* Task requirements *
Some lines below hold "extensión". Pick them out and copy them.

------ Extracted records ------

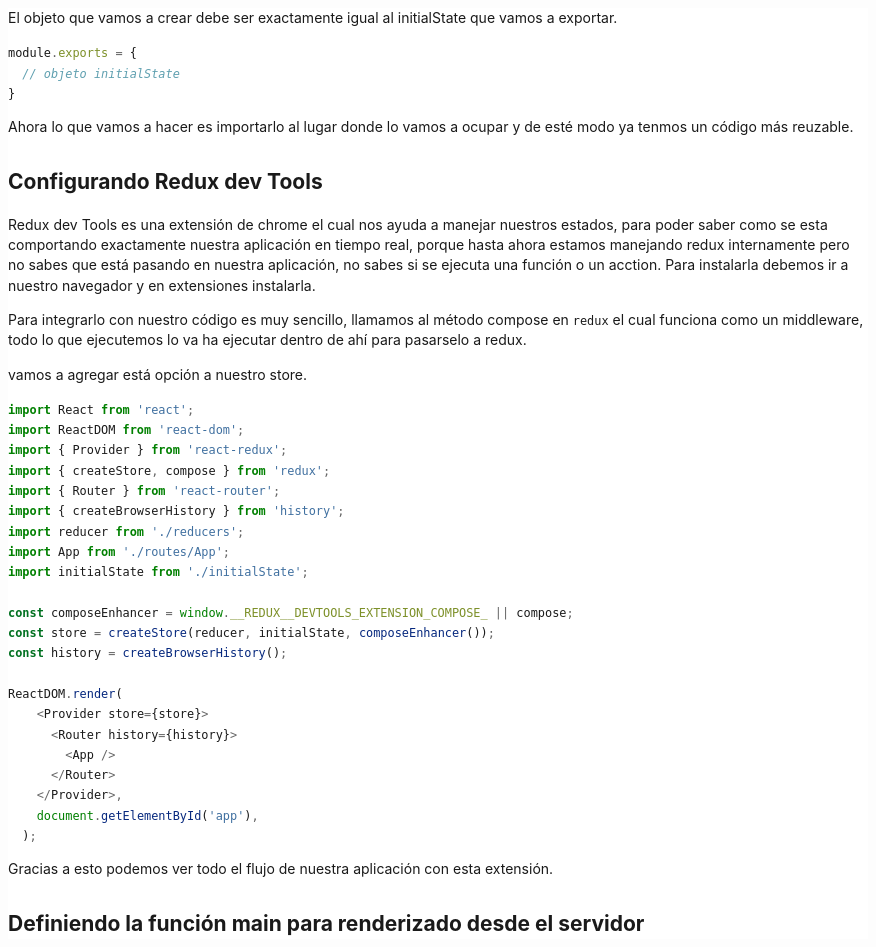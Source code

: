 El objeto que vamos a crear debe ser exactamente igual al initialState que vamos a exportar.

```js
module.exports = {
  // objeto initialState
}
```

Ahora lo que vamos a hacer es importarlo al lugar donde lo vamos a ocupar y de esté modo ya tenmos un código más reuzable.

## Configurando Redux dev Tools

Redux dev Tools es una extensión de chrome el cual nos ayuda a manejar nuestros estados, para poder saber como se esta comportando exactamente nuestra aplicación en tiempo real, porque hasta ahora estamos manejando redux internamente pero no sabes que está pasando en nuestra aplicación, no sabes si se ejecuta una función o un acction. Para instalarla debemos ir a nuestro navegador y en extensiones instalarla.

Para integrarlo con nuestro código es muy sencillo, llamamos al método compose en ``redux`` el cual funciona como un middleware, todo lo que ejecutemos lo va ha ejecutar dentro de ahí para pasarselo a redux.

vamos a agregar está opción a nuestro store.

```js
import React from 'react';
import ReactDOM from 'react-dom';
import { Provider } from 'react-redux';
import { createStore, compose } from 'redux';
import { Router } from 'react-router';
import { createBrowserHistory } from 'history';
import reducer from './reducers';
import App from './routes/App';
import initialState from './initialState';

const composeEnhancer = window.__REDUX__DEVTOOLS_EXTENSION_COMPOSE_ || compose;
const store = createStore(reducer, initialState, composeEnhancer());
const history = createBrowserHistory();

ReactDOM.render(
    <Provider store={store}>
      <Router history={history}>
        <App />
      </Router>
    </Provider>,
    document.getElementById('app'),
  );
```

Gracias a esto podemos ver todo el flujo de nuestra aplicación con esta extensión.

## Definiendo la función main para renderizado desde el servidor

------

* Your solution *
Redux dev Tools es una extensión de chrome el cual nos ayuda a manejar nuestros estados, para poder saber como se esta comportando exactamente nuestra aplicación en tiempo real, porque hasta ahora estamos manejando redux internamente pero no sabes que está pasando en nuestra aplicación, no sabes si se ejecuta una función o un acction. Para instalarla debemos ir a nuestro navegador y en extensiones instalarla.
Gracias a esto podemos ver todo el flujo de nuestra aplicación con esta extensión.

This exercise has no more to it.